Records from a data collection
——————————

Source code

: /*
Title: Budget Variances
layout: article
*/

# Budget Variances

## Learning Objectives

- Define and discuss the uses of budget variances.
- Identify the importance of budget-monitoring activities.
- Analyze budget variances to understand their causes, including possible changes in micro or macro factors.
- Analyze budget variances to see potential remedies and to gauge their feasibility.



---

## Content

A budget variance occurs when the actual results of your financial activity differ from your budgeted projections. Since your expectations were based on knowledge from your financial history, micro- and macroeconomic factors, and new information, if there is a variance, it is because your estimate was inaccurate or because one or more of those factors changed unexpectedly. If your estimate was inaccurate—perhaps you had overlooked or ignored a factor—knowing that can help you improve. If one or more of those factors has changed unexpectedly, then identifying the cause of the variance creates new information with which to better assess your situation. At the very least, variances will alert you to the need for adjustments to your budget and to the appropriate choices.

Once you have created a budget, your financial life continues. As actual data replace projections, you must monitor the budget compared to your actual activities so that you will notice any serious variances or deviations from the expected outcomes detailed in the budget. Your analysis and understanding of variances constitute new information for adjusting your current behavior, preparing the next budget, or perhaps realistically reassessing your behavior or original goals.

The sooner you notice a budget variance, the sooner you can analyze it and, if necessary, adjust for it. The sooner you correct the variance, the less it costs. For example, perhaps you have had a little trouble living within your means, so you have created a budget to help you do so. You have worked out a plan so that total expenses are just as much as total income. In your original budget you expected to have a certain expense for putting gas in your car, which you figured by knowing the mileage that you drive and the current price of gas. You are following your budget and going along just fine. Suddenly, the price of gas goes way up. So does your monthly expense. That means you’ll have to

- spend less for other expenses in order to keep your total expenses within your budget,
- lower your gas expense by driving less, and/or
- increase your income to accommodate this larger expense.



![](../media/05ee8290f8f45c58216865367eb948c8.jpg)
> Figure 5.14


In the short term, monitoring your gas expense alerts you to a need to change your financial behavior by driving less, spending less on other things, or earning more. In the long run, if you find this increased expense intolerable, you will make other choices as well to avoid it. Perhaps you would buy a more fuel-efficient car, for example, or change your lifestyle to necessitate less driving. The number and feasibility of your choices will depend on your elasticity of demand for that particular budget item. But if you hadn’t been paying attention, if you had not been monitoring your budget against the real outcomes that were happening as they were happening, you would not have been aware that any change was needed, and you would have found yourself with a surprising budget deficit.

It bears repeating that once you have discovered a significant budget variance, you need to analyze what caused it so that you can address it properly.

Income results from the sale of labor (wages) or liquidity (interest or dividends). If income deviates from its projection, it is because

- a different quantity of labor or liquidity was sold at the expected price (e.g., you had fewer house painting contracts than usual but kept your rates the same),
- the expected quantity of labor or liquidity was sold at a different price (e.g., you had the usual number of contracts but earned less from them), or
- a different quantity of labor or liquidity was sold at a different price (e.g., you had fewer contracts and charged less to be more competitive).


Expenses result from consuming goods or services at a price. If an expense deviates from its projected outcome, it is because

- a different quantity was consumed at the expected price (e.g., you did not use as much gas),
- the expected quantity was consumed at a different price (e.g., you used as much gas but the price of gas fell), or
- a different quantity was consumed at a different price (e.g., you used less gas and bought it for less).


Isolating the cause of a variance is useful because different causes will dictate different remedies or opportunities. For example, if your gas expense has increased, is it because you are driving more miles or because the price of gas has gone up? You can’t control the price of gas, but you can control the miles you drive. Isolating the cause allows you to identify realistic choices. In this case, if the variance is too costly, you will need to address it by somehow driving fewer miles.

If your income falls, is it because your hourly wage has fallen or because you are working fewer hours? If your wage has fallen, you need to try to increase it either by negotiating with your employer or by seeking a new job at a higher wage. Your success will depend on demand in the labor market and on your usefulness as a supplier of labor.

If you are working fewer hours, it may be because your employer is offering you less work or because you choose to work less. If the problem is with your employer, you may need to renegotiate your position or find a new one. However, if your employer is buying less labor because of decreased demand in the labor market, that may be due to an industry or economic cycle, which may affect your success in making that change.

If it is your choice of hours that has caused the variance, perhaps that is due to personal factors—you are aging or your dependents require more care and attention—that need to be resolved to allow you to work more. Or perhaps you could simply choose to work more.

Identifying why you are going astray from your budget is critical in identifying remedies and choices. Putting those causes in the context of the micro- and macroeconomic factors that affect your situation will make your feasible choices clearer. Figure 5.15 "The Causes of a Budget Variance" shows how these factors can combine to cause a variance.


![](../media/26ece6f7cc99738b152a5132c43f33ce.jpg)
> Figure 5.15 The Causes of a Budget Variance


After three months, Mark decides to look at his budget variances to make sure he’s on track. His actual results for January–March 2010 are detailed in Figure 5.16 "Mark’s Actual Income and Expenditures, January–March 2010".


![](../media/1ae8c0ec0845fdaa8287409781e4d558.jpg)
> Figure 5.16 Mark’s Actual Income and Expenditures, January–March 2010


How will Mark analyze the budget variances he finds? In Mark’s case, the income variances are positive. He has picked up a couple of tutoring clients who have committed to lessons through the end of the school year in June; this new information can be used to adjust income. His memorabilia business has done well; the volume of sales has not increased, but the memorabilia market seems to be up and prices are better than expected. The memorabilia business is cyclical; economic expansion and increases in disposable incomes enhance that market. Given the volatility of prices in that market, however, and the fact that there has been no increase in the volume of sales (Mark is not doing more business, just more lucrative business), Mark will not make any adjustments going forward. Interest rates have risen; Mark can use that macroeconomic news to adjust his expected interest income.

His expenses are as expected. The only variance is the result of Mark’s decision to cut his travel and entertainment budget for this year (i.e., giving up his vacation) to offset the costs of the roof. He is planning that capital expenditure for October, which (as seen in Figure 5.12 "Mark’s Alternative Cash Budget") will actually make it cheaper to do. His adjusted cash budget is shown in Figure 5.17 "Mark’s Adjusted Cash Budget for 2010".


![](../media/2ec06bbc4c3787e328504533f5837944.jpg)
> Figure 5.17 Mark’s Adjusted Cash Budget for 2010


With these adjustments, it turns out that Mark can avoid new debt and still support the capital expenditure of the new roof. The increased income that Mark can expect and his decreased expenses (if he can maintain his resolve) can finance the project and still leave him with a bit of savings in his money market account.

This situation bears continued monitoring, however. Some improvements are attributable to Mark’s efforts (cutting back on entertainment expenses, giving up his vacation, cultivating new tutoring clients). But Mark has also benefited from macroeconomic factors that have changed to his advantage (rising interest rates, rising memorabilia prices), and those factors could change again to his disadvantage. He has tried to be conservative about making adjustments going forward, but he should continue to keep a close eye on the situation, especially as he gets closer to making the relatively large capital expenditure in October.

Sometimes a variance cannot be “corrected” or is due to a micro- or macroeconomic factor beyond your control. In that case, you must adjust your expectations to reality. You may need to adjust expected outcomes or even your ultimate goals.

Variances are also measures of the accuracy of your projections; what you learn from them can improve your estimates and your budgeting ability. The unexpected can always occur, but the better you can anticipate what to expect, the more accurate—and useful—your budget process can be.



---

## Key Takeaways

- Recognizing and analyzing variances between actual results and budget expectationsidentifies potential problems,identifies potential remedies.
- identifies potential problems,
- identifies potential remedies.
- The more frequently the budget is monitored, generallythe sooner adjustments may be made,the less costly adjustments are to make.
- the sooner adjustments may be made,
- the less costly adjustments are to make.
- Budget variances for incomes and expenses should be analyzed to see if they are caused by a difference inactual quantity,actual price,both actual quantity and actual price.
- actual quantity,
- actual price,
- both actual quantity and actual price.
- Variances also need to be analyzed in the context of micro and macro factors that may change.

——————————

Emit an exact copy of the lines spanning the start of the records to the line containing "- Identify the", inclusive, and no other output.

Source code

: /*
Title: Budget Variances
layout: article
*/

# Budget Variances

## Learning Objectives

- Define and discuss the uses of budget variances.
- Identify the importance of budget-monitoring activities.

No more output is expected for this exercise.